--- Exercise goal ---
Each record must be repeated exactly as it stands.

--- Data shown ---
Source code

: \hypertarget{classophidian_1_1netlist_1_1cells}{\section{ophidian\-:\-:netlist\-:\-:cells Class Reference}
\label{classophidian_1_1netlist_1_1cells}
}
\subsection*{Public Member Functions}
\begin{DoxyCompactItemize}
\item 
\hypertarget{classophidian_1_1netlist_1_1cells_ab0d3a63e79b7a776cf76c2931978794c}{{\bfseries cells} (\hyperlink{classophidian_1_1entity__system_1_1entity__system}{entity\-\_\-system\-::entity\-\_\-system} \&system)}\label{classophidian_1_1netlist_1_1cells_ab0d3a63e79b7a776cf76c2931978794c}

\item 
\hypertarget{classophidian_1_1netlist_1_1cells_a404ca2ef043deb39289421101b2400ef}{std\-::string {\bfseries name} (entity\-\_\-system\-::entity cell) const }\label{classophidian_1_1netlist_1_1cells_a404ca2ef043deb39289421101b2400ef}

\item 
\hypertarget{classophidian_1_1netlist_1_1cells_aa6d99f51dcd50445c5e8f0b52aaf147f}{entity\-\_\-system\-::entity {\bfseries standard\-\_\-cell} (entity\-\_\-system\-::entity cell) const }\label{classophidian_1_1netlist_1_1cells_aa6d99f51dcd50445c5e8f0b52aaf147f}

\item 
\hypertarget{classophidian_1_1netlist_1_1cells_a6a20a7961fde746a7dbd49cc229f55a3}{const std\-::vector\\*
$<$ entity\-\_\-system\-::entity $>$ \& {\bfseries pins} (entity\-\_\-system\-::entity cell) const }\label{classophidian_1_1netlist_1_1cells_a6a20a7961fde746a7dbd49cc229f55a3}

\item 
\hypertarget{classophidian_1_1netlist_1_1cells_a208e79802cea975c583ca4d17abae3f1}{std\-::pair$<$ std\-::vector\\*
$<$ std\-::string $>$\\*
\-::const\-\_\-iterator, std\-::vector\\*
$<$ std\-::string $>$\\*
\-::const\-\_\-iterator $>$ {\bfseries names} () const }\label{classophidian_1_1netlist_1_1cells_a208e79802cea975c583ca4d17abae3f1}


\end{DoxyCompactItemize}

--- Exercise output ---
Source code

: \hypertarget{classophidian_1_1netlist_1_1cells}{\section{ophidian\-:\-:netlist\-:\-:cells Class Reference}
\label{classophidian_1_1netlist_1_1cells}
}
\subsection*{Public Member Functions}
\begin{DoxyCompactItemize}
\item 
\hypertarget{classophidian_1_1netlist_1_1cells_ab0d3a63e79b7a776cf76c2931978794c}{{\bfseries cells} (\hyperlink{classophidian_1_1entity__system_1_1entity__system}{entity\-\_\-system\-::entity\-\_\-system} \&system)}\label{classophidian_1_1netlist_1_1cells_ab0d3a63e79b7a776cf76c2931978794c}

\item 
\hypertarget{classophidian_1_1netlist_1_1cells_a404ca2ef043deb39289421101b2400ef}{std\-::string {\bfseries name} (entity\-\_\-system\-::entity cell) const }\label{classophidian_1_1netlist_1_1cells_a404ca2ef043deb39289421101b2400ef}

\item 
\hypertarget{classophidian_1_1netlist_1_1cells_aa6d99f51dcd50445c5e8f0b52aaf147f}{entity\-\_\-system\-::entity {\bfseries standard\-\_\-cell} (entity\-\_\-system\-::entity cell) const }\label{classophidian_1_1netlist_1_1cells_aa6d99f51dcd50445c5e8f0b52aaf147f}

\item 
\hypertarget{classophidian_1_1netlist_1_1cells_a6a20a7961fde746a7dbd49cc229f55a3}{const std\-::vector\\*
$<$ entity\-\_\-system\-::entity $>$ \& {\bfseries pins} (entity\-\_\-system\-::entity cell) const }\label{classophidian_1_1netlist_1_1cells_a6a20a7961fde746a7dbd49cc229f55a3}

\item 
\hypertarget{classophidian_1_1netlist_1_1cells_a208e79802cea975c583ca4d17abae3f1}{std\-::pair$<$ std\-::vector\\*
$<$ std\-::string $>$\\*
\-::const\-\_\-iterator, std\-::vector\\*
$<$ std\-::string $>$\\*
\-::const\-\_\-iterator $>$ {\bfseries names} () const }\label{classophidian_1_1netlist_1_1cells_a208e79802cea975c583ca4d17abae3f1}


\end{DoxyCompactItemize}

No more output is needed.